EXERCISE DESCRIPTION:
Copy all lines below containing "stringItem".

Items from a dataset:

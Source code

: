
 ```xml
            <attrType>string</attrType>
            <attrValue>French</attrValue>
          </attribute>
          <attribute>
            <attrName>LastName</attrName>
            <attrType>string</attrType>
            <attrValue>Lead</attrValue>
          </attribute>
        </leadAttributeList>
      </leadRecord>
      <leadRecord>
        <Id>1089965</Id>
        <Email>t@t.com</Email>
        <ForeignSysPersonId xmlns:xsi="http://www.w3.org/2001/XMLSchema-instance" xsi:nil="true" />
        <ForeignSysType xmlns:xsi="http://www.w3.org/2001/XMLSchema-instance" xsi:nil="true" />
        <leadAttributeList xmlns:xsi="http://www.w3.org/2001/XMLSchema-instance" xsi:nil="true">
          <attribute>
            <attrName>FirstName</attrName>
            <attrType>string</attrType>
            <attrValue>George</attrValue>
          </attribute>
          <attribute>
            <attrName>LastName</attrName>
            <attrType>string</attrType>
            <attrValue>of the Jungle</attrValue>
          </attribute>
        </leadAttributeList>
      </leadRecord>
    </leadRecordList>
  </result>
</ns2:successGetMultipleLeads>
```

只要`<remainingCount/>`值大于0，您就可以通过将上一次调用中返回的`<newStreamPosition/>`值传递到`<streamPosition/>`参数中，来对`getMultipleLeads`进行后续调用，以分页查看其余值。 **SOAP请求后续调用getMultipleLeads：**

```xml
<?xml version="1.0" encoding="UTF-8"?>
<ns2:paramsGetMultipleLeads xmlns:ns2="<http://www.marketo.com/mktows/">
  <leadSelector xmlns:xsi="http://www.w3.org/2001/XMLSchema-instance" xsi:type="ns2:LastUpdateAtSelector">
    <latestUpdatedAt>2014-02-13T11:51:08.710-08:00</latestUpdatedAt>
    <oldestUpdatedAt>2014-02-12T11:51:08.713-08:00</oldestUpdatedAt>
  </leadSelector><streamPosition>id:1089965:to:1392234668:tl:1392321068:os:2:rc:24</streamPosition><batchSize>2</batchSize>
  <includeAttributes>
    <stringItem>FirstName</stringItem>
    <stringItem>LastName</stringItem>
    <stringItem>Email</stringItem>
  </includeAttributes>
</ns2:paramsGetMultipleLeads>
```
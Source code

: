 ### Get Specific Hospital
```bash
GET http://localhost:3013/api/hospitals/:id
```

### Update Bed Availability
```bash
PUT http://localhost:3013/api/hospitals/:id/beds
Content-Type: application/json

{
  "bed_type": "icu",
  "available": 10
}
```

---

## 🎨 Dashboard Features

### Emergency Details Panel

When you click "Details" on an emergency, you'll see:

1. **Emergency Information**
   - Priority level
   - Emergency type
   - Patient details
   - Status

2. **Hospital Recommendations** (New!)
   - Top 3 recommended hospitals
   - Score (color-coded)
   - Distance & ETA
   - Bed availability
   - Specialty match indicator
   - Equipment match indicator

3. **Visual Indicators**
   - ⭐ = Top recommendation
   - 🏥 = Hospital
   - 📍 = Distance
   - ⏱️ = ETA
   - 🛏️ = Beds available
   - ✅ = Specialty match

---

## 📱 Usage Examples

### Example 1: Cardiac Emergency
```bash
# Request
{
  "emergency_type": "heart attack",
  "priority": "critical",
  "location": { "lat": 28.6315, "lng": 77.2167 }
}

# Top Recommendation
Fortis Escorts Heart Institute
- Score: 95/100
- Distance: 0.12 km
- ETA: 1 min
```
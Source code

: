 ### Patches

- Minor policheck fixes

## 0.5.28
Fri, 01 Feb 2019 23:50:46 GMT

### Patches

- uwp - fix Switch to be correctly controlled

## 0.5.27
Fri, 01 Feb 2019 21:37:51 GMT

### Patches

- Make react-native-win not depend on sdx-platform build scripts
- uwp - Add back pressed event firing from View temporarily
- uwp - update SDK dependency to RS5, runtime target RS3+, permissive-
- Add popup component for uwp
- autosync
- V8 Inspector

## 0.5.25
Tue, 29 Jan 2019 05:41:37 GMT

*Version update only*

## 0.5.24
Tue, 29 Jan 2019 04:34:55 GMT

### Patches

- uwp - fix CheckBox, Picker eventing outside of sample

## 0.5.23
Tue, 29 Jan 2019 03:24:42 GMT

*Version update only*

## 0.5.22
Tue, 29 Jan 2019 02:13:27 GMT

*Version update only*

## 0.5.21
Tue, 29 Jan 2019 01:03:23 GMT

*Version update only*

REPLY TO THE TASK:
    <stringItem>FirstName</stringItem>
    <stringItem>LastName</stringItem>
    <stringItem>Email</stringItem>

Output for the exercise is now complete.